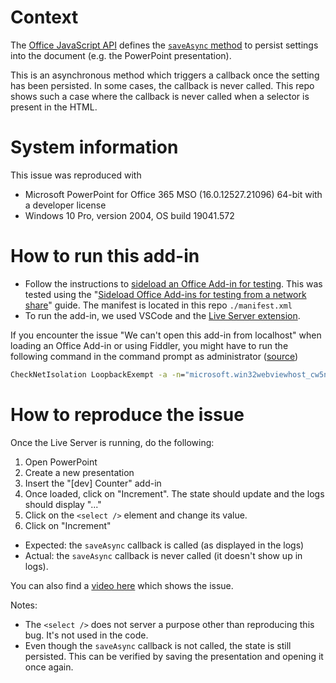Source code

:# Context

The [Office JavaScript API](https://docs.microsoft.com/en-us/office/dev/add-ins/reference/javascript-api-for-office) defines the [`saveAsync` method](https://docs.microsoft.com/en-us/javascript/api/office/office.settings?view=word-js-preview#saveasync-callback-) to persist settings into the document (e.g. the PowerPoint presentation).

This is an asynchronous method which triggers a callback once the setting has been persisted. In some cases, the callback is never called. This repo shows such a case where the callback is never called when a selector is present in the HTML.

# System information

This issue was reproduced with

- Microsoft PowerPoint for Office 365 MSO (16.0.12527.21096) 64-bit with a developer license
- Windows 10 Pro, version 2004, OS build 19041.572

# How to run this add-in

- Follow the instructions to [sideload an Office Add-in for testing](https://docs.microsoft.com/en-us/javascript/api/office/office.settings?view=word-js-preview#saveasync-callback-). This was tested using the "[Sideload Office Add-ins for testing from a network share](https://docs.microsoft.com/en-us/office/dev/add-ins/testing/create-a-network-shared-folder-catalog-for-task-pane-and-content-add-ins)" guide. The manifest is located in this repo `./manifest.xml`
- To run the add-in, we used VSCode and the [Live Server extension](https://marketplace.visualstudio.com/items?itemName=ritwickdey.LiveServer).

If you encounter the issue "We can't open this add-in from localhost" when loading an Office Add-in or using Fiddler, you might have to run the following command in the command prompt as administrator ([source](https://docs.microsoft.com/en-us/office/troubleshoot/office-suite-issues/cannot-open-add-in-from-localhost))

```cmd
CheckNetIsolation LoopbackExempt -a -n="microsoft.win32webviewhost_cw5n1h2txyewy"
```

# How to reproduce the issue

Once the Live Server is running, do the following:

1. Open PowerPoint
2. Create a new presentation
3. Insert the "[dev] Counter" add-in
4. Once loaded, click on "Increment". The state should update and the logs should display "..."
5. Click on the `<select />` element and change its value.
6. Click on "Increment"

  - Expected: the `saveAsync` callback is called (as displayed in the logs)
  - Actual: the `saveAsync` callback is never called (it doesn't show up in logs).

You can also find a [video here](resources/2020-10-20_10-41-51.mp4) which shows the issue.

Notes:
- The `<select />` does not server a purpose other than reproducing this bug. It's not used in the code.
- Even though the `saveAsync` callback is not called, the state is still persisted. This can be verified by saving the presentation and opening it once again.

========================================

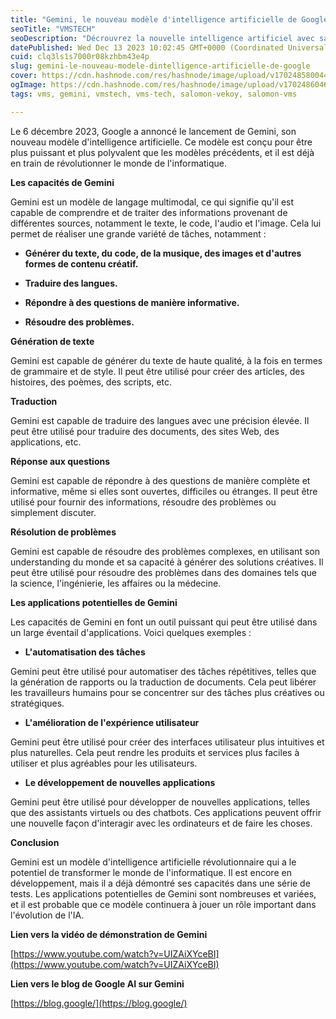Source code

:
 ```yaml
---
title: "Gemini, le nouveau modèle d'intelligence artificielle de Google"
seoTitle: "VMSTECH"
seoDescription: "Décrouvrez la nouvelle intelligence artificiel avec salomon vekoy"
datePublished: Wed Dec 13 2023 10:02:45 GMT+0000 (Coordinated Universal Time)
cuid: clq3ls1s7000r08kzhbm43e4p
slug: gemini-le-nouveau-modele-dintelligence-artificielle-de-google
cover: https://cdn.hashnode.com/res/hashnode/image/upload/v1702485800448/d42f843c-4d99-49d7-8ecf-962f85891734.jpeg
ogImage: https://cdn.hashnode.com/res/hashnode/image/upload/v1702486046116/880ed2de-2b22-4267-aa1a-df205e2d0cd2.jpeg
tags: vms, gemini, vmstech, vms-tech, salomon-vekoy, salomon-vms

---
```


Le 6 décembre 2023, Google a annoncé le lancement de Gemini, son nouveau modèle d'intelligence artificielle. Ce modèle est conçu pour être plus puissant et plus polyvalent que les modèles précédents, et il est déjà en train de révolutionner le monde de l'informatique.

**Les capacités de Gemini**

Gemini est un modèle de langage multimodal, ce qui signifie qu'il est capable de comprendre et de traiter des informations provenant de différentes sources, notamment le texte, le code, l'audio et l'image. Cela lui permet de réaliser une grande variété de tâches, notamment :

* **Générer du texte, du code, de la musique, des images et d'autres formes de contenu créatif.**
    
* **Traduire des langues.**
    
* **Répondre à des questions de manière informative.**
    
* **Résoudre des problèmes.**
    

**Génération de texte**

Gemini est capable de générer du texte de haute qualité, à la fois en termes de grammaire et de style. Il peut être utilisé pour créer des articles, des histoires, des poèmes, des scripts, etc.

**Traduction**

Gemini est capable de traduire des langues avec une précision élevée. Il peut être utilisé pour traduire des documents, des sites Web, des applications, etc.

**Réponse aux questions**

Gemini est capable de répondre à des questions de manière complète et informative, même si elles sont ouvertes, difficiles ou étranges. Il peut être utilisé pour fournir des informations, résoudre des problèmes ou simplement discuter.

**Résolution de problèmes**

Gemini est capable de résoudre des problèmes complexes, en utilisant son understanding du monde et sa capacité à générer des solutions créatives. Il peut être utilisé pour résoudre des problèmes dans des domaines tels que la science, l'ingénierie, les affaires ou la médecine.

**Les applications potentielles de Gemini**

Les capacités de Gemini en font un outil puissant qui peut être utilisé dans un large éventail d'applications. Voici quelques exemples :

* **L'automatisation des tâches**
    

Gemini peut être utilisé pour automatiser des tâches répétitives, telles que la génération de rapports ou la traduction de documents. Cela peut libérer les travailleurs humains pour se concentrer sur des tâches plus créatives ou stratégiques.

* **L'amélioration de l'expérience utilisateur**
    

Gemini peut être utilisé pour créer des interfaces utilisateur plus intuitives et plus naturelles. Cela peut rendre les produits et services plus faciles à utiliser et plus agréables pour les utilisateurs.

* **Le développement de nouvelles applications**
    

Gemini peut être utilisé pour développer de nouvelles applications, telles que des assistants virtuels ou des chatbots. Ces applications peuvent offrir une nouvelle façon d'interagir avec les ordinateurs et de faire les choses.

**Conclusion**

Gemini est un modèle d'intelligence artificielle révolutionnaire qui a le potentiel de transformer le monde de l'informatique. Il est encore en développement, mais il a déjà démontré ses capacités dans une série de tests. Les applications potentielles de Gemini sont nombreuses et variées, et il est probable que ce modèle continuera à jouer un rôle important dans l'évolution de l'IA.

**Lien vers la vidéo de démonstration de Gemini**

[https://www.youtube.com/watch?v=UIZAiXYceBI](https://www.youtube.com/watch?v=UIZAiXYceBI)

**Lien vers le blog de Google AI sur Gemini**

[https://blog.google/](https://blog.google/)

========================================

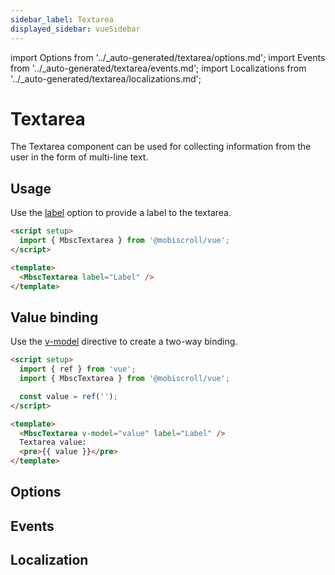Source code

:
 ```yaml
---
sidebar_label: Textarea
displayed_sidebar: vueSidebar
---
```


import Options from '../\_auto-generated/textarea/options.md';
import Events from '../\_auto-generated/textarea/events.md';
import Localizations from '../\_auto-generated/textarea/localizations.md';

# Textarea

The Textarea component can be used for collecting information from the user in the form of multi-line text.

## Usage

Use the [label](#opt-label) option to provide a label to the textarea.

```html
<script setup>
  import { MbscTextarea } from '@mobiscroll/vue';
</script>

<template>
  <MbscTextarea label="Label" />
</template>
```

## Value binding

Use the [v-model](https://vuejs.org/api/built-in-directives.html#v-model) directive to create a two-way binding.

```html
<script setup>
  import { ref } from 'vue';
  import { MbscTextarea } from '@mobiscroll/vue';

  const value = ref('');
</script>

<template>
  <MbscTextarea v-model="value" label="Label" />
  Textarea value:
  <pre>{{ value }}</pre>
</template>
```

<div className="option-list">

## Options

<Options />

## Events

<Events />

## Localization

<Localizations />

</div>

========================================

▸ About this task:
Copy out, from the data above, every line holding the word "which".

▸ Task answer:
This is an asynchronous method which triggers a callback once the setting has been persisted. In some cases, the callback is never called. This repo shows such a case where the callback is never called when a selector is present in the HTML.
You can also find a [video here](resources/2020-10-20_10-41-51.mp4) which shows the issue.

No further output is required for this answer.